Backwards Love
God's love works backwards from ours.
When we are looking for someone to love, we look for
somebody attractive, someone who meets our standards of beauty. They have to have the right face, height, shape,
and size. Preferably someone with plenty
of money and a good job. We look for
status, affluence, and attractiveness.
We want to find somebody who will satisfy and fulfill us
sexually, and someone we can satisfy in return.
We want to have our needs met.
Our ideals of love and sex are tied to our emotions and the chemical
fireworks that go off in our brain when we meet someone attractive.
Once we find someone who can check off all the appropriate
blocks, then we gradually give that person our love.
Even as we give that love, we hesitate.
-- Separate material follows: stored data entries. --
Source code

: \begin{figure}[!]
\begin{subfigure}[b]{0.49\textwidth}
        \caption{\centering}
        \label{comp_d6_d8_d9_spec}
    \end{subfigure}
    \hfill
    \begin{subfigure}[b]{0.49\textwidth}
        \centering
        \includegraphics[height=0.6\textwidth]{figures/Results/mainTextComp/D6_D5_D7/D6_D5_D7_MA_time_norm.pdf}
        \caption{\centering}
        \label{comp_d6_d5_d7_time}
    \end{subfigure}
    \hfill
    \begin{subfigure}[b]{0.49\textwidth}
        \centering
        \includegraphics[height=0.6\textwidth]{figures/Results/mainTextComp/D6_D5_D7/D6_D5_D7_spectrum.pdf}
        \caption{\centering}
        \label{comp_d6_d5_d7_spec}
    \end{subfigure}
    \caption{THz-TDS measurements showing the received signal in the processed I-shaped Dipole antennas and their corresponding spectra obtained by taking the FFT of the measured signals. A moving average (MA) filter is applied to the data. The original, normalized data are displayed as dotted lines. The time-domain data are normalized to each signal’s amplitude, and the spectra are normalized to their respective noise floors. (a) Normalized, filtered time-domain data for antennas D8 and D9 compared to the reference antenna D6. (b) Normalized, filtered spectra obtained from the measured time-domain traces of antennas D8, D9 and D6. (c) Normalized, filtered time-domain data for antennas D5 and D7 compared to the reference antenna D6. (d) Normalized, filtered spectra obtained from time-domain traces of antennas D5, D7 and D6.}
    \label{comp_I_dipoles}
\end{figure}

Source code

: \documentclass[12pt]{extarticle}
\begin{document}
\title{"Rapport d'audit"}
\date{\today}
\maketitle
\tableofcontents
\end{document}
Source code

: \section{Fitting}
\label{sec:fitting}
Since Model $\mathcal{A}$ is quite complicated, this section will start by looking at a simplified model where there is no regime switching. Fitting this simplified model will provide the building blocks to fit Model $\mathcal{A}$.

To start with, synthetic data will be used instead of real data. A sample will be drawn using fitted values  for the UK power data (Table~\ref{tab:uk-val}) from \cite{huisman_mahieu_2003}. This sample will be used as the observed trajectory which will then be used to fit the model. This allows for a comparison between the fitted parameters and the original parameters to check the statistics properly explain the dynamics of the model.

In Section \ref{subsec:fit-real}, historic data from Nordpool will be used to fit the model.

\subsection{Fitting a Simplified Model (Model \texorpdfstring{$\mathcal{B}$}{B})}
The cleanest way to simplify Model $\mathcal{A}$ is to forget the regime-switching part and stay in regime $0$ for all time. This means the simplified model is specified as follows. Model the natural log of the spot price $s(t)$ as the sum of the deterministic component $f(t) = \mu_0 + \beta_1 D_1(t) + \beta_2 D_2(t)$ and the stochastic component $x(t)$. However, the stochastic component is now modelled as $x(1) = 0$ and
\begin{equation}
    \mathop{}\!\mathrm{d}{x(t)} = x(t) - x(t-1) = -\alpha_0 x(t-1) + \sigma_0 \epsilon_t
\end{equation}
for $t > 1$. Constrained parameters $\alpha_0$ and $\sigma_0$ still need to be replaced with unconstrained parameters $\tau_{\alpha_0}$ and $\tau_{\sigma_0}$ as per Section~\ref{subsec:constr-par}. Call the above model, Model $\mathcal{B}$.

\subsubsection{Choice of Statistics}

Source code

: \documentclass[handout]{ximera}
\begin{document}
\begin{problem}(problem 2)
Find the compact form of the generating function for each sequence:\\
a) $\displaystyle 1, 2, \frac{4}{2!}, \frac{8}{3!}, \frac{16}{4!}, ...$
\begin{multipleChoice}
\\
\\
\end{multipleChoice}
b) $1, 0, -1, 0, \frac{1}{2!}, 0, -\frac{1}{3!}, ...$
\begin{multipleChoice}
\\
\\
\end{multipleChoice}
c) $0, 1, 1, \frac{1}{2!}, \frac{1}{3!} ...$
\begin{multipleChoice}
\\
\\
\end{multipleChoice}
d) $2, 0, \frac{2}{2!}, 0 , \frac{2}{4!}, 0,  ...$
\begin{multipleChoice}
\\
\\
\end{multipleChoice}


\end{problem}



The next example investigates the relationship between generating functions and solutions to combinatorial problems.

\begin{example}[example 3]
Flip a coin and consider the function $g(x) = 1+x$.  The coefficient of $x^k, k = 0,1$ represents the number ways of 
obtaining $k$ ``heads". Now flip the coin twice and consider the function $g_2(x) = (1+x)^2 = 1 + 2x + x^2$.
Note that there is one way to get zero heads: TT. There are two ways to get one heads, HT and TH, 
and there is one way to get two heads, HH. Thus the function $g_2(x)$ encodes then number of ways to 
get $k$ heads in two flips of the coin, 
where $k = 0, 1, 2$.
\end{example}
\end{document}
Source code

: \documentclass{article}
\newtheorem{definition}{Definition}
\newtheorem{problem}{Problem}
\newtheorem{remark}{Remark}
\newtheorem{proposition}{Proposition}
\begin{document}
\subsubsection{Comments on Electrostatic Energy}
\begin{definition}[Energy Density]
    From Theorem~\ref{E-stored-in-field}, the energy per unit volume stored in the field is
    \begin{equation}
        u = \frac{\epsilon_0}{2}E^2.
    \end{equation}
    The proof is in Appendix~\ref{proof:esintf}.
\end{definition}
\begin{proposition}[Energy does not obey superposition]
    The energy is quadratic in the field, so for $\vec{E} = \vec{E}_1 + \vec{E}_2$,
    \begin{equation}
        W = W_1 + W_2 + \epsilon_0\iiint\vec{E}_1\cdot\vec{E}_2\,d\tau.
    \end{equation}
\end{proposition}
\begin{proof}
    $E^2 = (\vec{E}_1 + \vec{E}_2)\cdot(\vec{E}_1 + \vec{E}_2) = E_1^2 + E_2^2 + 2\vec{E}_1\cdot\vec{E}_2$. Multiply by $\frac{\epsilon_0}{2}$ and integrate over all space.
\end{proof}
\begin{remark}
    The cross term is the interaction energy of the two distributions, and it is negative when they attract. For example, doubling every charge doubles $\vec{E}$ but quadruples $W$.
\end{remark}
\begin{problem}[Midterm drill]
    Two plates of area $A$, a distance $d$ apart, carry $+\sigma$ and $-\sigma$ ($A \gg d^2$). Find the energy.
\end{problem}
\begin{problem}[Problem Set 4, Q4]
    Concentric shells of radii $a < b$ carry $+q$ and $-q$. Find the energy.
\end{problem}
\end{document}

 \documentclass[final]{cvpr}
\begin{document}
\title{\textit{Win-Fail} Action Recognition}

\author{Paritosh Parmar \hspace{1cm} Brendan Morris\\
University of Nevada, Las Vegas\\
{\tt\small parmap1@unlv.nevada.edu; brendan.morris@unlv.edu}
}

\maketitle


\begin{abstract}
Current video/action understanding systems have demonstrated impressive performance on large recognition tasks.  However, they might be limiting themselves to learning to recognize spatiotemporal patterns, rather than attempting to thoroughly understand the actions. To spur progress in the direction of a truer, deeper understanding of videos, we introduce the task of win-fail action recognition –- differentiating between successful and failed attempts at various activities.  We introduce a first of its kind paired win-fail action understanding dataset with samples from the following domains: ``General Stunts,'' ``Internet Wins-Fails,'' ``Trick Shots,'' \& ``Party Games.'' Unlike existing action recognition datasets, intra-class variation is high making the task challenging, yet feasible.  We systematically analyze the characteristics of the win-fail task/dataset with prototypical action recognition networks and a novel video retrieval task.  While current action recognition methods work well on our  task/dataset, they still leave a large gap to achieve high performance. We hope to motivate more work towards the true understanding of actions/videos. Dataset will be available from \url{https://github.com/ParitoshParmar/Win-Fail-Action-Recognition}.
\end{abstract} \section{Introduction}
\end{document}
If we don't feel that love reciprocated, if
they don't love us as much as we love them, then we will take our love
elsewhere. If, for some reason, we feel
our own love dim and grow cold, then we feel entitled to find someone else to
give us a fresh spark. If our partner
cheats or fails in one way or another, we feel we have the right to turn our
love into anger and resentment.
I certainly felt this way for much of my young
adulthood. I was looking for those
fireworks, the chemistry. I wanted to
meet someone and the stars would align, and I would be carried away on a flood
of emotion. I wanted to be dazzled with
a woman's beauty and fall hopelessly in love.
I was not concerned so much with status or money, but appearance was a concern.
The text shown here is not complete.